Comida como patrimônio

Comida é patrimônio. Dito assim, parece apenas frase de efeito. Mas, não. Os saberes da alimentação, da biodiversidade dos ingredientes às formas de produção e preparo, se configuram como bens imateriais e intangíveis da cultura dos povos, inclusive os brasileiros. Como tal, podem e devem ser registrados e tombados pelo Instituto do Patrimônio Histórico e Artístico Nacional, o Iphan. Por isso considera-se comida como patrimônio.

Em nível regional, cada estado conserva seu próprio acervo, a exemplo do mate e do biscoito Globo, no Rio; do virado à paulista, em São Paulo; e do bolo de rolo, em Pernambuco. “Para que um fazer seja considerado patrimônio nacional, é preciso comprovar no tempo que ao menos três gerações desenvolvem aquela técnica, o que caracteriza transmissão de saber”, explica a museóloga Celia Corsino, superintendente do Iphan em Minas Gerais. O processo é longo e complexo, já que a política de salvaguarda, sobretudo no Brasil, é difícil de ser implantada e estabelecida.

Mas o Iphan colheu vitórias na última década.
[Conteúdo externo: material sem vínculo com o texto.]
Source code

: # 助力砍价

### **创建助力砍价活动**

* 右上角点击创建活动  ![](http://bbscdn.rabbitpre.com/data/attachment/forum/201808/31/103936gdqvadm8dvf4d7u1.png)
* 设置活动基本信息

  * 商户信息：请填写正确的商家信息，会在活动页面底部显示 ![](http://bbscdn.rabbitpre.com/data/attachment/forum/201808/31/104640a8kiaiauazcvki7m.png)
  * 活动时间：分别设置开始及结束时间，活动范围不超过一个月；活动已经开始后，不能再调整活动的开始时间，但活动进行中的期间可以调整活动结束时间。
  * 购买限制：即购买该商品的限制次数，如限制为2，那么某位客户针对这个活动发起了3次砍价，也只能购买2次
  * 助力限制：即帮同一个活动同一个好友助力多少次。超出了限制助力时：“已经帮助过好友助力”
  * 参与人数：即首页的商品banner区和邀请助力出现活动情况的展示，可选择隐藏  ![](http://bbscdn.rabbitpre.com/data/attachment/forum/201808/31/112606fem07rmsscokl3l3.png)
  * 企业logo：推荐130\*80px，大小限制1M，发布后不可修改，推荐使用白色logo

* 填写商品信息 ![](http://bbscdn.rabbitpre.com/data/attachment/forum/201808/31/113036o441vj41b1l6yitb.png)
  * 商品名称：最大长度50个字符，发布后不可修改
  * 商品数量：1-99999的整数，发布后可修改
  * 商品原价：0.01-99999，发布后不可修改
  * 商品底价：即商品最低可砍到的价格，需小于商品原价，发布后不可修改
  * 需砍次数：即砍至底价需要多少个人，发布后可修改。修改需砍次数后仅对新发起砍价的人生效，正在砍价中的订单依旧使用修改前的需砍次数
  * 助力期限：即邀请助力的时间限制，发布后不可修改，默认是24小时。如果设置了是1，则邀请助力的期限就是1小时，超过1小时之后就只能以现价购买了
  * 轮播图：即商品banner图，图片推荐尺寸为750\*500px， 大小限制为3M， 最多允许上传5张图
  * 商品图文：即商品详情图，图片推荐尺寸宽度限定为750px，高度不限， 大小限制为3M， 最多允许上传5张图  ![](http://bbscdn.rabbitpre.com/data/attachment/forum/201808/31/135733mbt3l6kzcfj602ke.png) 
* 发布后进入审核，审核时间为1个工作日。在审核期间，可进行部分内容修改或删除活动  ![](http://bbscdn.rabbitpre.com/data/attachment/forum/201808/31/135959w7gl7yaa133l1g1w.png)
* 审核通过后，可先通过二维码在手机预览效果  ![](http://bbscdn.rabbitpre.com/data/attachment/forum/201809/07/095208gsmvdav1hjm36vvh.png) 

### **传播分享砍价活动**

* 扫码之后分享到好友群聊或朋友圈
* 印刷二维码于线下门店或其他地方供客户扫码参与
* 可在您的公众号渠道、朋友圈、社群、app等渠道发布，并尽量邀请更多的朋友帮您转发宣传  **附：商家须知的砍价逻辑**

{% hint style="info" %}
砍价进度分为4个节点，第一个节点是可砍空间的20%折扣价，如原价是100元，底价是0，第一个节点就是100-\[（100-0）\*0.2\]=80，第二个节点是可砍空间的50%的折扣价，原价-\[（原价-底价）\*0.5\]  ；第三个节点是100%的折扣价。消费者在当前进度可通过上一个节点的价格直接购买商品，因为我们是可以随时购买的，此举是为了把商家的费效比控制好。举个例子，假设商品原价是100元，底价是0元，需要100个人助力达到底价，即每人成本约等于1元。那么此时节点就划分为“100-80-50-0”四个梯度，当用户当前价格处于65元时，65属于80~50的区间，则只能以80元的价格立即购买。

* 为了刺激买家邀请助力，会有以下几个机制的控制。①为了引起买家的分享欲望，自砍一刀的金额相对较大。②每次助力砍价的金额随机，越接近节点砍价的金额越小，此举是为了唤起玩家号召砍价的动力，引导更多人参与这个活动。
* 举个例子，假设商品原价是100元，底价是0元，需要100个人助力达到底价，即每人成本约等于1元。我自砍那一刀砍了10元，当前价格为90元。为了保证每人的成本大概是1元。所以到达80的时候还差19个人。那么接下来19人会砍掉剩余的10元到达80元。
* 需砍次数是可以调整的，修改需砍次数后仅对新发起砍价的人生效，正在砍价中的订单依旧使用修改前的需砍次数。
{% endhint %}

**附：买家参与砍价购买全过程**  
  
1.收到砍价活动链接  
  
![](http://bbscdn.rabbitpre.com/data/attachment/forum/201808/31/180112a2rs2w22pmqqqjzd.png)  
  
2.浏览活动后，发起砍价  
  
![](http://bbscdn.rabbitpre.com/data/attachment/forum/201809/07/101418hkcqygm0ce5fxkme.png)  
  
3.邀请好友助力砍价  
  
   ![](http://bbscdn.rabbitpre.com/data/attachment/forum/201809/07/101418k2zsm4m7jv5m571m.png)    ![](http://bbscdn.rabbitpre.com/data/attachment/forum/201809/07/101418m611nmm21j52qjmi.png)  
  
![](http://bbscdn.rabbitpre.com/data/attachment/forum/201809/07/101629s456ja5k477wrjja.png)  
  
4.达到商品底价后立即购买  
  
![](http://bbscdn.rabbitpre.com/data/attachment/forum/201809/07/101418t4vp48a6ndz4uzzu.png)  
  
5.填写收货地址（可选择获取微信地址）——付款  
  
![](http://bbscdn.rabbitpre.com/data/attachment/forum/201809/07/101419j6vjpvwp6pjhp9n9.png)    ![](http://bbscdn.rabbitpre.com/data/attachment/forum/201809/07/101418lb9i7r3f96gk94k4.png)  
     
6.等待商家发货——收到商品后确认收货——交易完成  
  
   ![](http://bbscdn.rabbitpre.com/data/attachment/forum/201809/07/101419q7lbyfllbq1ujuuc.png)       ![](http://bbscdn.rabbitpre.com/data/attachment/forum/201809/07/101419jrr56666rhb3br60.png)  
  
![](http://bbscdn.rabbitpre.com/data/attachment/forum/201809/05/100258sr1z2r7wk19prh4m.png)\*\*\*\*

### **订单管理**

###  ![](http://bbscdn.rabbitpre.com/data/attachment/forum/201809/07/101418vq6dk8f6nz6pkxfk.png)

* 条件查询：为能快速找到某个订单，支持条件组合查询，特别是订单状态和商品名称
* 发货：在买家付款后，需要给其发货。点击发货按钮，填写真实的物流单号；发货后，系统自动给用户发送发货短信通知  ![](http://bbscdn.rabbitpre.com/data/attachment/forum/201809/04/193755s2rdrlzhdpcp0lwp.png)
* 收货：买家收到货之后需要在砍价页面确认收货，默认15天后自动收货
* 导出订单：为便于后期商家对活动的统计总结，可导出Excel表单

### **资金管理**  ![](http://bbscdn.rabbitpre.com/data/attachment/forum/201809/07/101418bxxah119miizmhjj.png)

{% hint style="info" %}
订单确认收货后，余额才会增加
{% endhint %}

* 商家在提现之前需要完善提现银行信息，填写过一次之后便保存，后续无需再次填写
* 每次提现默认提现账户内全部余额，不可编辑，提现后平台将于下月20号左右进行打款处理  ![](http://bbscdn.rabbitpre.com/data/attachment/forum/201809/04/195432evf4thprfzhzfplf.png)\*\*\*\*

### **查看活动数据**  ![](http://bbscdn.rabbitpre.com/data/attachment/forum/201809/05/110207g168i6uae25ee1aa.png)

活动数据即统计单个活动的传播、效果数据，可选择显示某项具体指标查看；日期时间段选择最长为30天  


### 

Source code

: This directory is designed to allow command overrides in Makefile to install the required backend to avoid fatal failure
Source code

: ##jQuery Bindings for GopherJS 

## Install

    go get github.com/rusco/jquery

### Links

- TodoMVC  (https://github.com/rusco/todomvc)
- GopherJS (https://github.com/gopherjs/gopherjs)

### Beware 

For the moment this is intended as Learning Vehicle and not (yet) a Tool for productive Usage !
Em Salvador (BA), por exemplo, o ofício da baiana do acarajé foi inscrito no Livro dos Saberes em 2005. Mais que a confecção artesanal do célebre bolinho de feijão-fradinho, frito no azeite de dendê, o tombamento inclui também um bocado de história: a receita original foi trazida pelos escravos africanos, vindos da Nigéria, e estava ligada aos ritos do candomblé, como iguaria oferecida aos orixás. Remete também ao período de abolição da escravatura, quando a venda do quitute se transformou em fonte de renda das mulheres.

Comida como patrimônio – O modo artesanal de fazer queijo em Minas Gerais é outro conhecimento tombado pelo Iphan, mas especificamente as microrregiões do Serro, da Serra da Canastra e do Salitre. Inscrita em 2008, a produção também se reporta ao passado colonial, como meio de conservação do leite cru. Inspirados na produção portuguesa da Serra da Estrela, os mineiros desenvolveram métodos de manipulação muito próprios, como o acréscimo do pingo, fermento lácteo tirado do próprio soro. Sem falar das especificidades de cada terroir, afetadas pela cultura, pelo clima e até pelo solo.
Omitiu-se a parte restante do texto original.